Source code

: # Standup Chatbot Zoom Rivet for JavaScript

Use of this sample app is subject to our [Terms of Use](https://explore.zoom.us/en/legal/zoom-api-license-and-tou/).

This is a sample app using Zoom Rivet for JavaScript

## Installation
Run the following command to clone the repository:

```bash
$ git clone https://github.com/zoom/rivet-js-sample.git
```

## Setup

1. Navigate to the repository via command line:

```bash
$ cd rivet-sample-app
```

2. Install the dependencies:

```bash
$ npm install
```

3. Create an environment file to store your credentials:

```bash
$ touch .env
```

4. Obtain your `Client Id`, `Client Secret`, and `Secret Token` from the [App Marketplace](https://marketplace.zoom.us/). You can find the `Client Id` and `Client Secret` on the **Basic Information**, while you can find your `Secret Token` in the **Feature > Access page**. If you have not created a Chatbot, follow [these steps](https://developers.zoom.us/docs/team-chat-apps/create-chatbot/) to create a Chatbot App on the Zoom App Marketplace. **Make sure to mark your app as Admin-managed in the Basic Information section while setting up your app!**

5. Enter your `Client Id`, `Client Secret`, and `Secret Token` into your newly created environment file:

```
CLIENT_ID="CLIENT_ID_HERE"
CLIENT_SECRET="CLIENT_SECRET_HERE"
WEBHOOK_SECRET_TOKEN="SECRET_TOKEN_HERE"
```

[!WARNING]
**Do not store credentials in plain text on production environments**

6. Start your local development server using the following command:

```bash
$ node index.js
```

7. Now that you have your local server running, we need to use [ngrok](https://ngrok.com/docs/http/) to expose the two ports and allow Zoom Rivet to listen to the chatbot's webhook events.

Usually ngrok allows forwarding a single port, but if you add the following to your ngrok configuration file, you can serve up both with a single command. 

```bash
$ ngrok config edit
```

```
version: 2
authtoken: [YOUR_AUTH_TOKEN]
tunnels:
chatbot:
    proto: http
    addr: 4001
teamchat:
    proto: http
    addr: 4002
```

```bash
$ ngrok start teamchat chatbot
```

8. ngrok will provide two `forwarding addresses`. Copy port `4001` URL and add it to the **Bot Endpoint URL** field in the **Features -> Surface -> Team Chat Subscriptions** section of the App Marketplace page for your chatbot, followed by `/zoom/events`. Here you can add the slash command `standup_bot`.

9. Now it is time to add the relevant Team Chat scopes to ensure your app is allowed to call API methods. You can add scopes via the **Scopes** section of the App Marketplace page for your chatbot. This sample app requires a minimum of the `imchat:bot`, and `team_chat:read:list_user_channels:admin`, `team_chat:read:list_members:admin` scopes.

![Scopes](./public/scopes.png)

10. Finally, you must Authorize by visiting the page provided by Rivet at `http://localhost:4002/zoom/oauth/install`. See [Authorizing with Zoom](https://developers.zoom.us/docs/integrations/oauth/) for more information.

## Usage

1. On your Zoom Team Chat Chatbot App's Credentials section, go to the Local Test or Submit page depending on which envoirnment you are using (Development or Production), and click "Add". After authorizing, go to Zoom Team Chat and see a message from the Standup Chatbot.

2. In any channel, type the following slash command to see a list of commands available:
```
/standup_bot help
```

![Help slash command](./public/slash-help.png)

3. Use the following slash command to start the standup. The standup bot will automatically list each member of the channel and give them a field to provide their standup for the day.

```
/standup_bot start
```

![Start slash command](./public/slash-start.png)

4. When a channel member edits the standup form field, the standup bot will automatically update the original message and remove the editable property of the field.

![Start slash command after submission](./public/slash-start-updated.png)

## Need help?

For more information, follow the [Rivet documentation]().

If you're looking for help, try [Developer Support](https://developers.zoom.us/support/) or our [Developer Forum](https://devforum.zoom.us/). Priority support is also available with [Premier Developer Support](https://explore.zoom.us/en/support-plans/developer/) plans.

:::::

* **Required work**: In the listing above, find each line with the word "message" and copy it.

* **Output for this task**:
1. On your Zoom Team Chat Chatbot App's Credentials section, go to the Local Test or Submit page depending on which envoirnment you are using (Development or Production), and click "Add". After authorizing, go to Zoom Team Chat and see a message from the Standup Chatbot.
4. When a channel member edits the standup form field, the standup bot will automatically update the original message and remove the editable property of the field.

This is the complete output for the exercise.